::: Given records :::

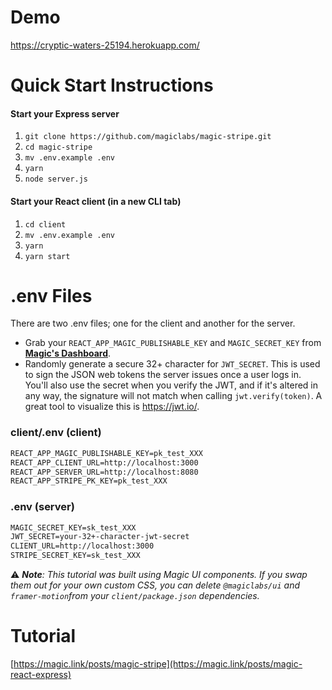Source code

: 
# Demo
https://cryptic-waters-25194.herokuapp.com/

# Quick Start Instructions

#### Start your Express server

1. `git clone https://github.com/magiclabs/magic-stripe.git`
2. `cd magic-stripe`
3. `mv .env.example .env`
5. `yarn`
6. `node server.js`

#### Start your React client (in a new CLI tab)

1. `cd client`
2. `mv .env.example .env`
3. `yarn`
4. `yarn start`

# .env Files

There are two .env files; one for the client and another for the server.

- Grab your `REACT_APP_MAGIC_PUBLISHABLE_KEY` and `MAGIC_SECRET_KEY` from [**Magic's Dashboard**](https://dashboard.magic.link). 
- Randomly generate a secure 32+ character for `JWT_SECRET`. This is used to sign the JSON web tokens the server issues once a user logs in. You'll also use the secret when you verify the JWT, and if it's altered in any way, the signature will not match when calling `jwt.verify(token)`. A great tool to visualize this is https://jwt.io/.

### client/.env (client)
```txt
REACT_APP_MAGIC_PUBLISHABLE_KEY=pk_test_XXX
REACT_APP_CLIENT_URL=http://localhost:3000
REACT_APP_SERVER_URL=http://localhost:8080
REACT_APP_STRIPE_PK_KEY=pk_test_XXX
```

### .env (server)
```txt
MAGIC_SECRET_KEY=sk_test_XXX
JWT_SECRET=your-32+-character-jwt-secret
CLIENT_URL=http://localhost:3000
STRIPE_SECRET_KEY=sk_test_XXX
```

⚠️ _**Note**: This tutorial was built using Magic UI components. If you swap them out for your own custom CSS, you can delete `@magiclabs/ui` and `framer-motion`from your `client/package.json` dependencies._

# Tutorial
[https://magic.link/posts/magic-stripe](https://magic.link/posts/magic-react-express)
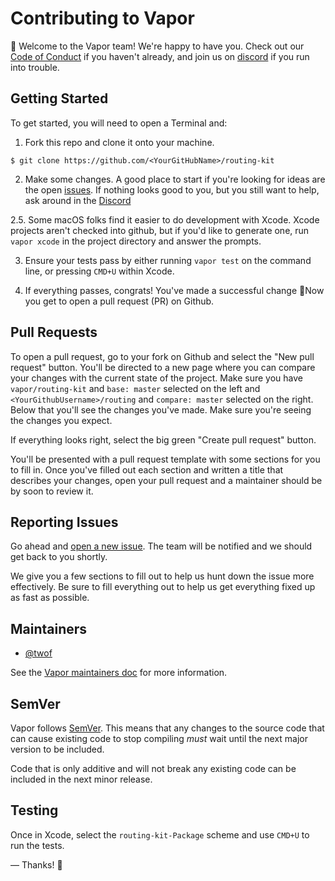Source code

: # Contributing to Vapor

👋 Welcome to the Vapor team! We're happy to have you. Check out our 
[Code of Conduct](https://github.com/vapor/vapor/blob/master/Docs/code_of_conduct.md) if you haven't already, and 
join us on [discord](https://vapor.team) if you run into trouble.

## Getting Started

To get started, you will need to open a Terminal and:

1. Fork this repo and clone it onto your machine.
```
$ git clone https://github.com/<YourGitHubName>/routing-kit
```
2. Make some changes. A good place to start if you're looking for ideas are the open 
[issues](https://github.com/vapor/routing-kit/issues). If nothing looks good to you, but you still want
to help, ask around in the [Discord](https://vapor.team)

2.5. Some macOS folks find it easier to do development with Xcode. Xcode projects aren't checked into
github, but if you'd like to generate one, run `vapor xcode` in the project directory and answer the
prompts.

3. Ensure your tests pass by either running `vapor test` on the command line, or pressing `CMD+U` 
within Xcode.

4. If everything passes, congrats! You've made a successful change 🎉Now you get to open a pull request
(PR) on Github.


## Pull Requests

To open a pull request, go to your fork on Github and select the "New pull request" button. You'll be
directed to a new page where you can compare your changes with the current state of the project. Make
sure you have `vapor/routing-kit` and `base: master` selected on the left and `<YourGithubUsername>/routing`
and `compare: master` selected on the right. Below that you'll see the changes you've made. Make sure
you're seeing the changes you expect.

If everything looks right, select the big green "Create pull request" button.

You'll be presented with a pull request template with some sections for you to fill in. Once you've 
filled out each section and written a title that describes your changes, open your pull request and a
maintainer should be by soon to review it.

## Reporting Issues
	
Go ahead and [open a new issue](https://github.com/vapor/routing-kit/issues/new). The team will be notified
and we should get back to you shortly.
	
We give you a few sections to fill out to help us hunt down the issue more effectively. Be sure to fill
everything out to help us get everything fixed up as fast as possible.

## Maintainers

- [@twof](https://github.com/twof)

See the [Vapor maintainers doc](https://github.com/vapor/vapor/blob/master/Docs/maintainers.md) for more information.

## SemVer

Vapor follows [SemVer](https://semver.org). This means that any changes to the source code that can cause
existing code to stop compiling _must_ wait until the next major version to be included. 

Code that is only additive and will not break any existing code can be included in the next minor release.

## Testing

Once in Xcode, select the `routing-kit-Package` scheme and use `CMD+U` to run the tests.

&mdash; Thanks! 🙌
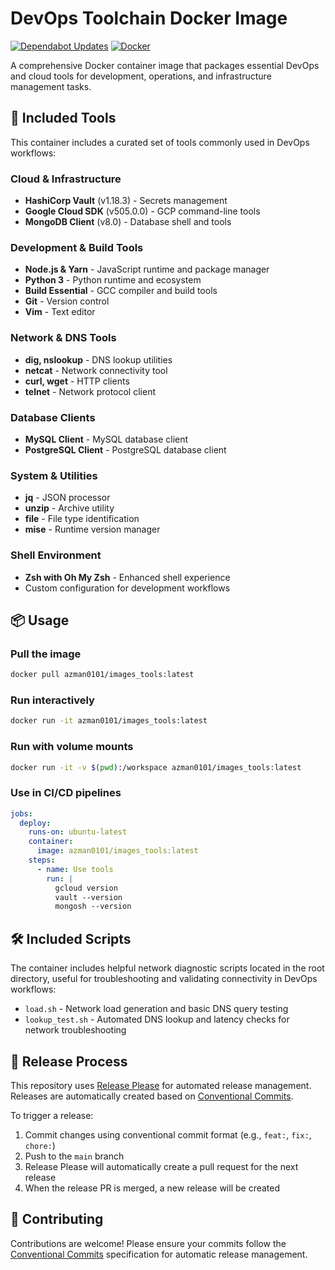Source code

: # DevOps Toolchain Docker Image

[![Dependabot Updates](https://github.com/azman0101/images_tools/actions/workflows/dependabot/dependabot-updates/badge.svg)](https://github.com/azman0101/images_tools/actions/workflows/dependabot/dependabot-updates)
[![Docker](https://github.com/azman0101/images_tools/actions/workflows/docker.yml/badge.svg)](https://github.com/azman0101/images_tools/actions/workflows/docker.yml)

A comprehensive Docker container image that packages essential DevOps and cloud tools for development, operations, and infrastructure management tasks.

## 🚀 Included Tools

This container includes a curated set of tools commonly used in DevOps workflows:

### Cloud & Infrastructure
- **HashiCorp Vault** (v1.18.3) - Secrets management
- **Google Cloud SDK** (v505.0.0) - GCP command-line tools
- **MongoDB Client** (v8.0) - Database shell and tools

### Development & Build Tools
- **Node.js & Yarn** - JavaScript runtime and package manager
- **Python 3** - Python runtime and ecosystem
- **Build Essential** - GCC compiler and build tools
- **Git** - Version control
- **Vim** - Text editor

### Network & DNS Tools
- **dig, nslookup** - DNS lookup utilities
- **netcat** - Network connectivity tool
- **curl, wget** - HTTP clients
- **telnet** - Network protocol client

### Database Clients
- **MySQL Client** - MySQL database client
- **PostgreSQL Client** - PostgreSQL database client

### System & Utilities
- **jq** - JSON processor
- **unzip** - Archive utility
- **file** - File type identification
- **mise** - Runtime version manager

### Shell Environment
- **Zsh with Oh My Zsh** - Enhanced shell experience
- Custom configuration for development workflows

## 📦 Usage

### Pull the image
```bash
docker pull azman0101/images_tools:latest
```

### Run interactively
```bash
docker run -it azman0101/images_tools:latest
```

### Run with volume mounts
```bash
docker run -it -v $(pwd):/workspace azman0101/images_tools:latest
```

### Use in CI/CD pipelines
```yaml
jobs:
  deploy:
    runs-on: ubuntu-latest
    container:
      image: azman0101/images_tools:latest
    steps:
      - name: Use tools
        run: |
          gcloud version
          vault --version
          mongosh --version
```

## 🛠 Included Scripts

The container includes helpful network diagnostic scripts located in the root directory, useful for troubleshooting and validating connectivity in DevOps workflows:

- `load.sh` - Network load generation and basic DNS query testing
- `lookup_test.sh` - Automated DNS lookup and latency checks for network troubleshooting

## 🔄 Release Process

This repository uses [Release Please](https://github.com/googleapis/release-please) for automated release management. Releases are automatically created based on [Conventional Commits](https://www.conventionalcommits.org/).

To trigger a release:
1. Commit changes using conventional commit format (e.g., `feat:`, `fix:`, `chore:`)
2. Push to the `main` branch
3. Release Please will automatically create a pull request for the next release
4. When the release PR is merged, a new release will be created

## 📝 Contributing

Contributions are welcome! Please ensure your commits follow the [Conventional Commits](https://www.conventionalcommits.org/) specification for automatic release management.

:::

What you need to do:
Where a picture appears, omit it; otherwise reproduce each line above from the first to the one with "There are two", inclusive.

Answer box:
Source code

: 
# Demo
https://cryptic-waters-25194.herokuapp.com/

# Quick Start Instructions

#### Start your Express server

1. `git clone https://github.com/magiclabs/magic-stripe.git`
2. `cd magic-stripe`
3. `mv .env.example .env`
5. `yarn`
6. `node server.js`

#### Start your React client (in a new CLI tab)

1. `cd client`
2. `mv .env.example .env`
3. `yarn`
4. `yarn start`

# .env Files

There are two .env files; one for the client and another for the server.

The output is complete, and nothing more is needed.